Poets Philip Levine and Mark Turpin To Read at the Library of Congress

Poets Philip Levine and Mark Turpin will read their poems at 6:45 p.m. Nov. 20 in the Mumford Room on the sixth floor of the James Madison Memorial Building. Tickets are not required for the free reading.

Philip Levine, who has been honored with two National Book Awards and the Pulitzer Prize, earned a master's degree in fine arts from the University of Iowa in 1957. He has been professor of English at the California State University in Fresno for more than 30 years. Among the more than 20 collections of poetry he has written are Ashes (1979), winner of the National Book Award and the National Book Critics Circle Prize; What Work Is (1991), winner of the National Book Award and the Los Angeles Times Book Prize; and the Pulitzer Prize-winning The Simple Truth (1994). Other honors include a 1973 American Academy of Arts and Letters Award; the 1974 Frank O'Hara Prize and Levinson Prize, both from Poetry magazine; and the 1987 Ruth Lilly Award from the Modern Poetry Association and the American Council for the Arts.

Publishers Weekly describes Mr. Levine's poems in The Simple Truth as a "mingling of realism and romanticism, involving many near-meetings between them, [producing] fascinating, emotionally persuasive shifts and tonal modulations that closely approach a lived truth. A range of quiet particulars embodies this: a woman wears 'a pink spangled sweater'; a boat is 'a creature of ocean abruptly come to rest.' ... The 'simplicity' of his language, offering an ease of approach to us, seems to give truth (and poetry) to everyone."

Mark Turpin, a master carpenter and crew foreman for a small Berkeley, Calif., construction firm, is the author of Nailer, published this year by Graywolf Press in Take Three: 2, Agni New Poets Series. He attended the Napa Poetry Conference, where he met Robert Pinsky, now Poet Laureate, who invited him to audit the graduate writing workshop at the University of California at Berkeley, where he met his wife, the poet Suzanne Qualls, who has already read in the poetry series this year.
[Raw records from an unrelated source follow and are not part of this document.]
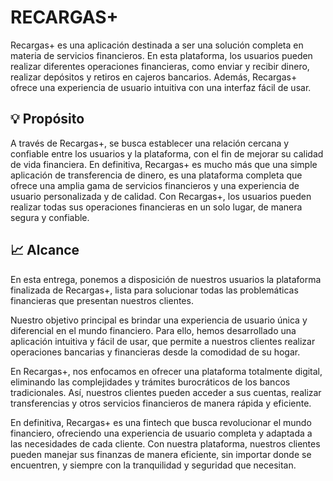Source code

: # RECARGAS+
Recargas+ es una aplicación destinada a ser una solución completa en materia de servicios financieros. En esta plataforma, los usuarios pueden realizar diferentes operaciones financieras, como enviar y recibir dinero, realizar depósitos y retiros en cajeros bancarios. Además, Recargas+ ofrece una experiencia de usuario intuitiva con una interfaz fácil de usar.

## 💡 Propósito

A través de Recargas+, se busca establecer una relación cercana y confiable entre los usuarios y la plataforma, con el fin de mejorar su calidad de vida financiera.  En definitiva, Recargas+ es mucho más que una simple aplicación de transferencia de dinero, es una plataforma completa que ofrece una amplia gama de servicios financieros y una experiencia de usuario personalizada y de calidad. Con Recargas+, los usuarios pueden realizar todas sus operaciones financieras en un solo lugar, de manera segura y confiable.
## 📈 Alcance

En esta entrega, ponemos a disposición de nuestros usuarios la plataforma finalizada de Recargas+, lista para solucionar todas las problemáticas financieras que presentan nuestros clientes.

Nuestro objetivo principal es brindar una experiencia de usuario única y diferencial en el mundo financiero. Para ello, hemos desarrollado una aplicación intuitiva y fácil de usar, que permite a nuestros clientes realizar operaciones bancarias y financieras desde la comodidad de su hogar.

En Recargas+, nos enfocamos en ofrecer una plataforma totalmente digital, eliminando las complejidades y trámites burocráticos de los bancos tradicionales. Así, nuestros clientes pueden acceder a sus cuentas, realizar transferencias y otros servicios financieros de manera rápida y eficiente.

En definitiva, Recargas+ es una fintech que busca revolucionar el mundo financiero, ofreciendo una experiencia de usuario completa y adaptada a las necesidades de cada cliente. Con nuestra plataforma, nuestros clientes pueden manejar sus finanzas de manera eficiente, sin importar donde se encuentren, y siempre con la tranquilidad y seguridad que necesitan.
"Mark Turpin's is poetry in which language has the force of thing and action," said the poet Thom Gunn. "But more, he is interested in what goes on inside the heads of his subjects, mason, carpenter, soldier or himself. Thus it is both speculative in texture and direction, with a wonderful tautness and intensity."

The Poetry and Literature Center, which administers the poetry series, is also the home of the Poet Laureate Consultant in Poetry, a position that has existed since 1936, when the late philanthropist Archer M. Huntington endowed the Chair of Poetry at the Library of Congress. Archibald MacLeish, who was Librarian from 1939 to 1944, determined the Consultant in Poetry should be an annual appointment. Since then, many of the nation's most eminent poets have served as Consultant in Poetry to the Library of Congress and, after the passage of Public Law 99-194 in 1985, as Poet Laureate Consultant in Poetry. Mr. Pinsky, award-winning translator of The Inferno of Dante and a creative writing professor at Boston University, suggests authors to read in the literary series, plans other events during the literary season, and usually introduces the programs.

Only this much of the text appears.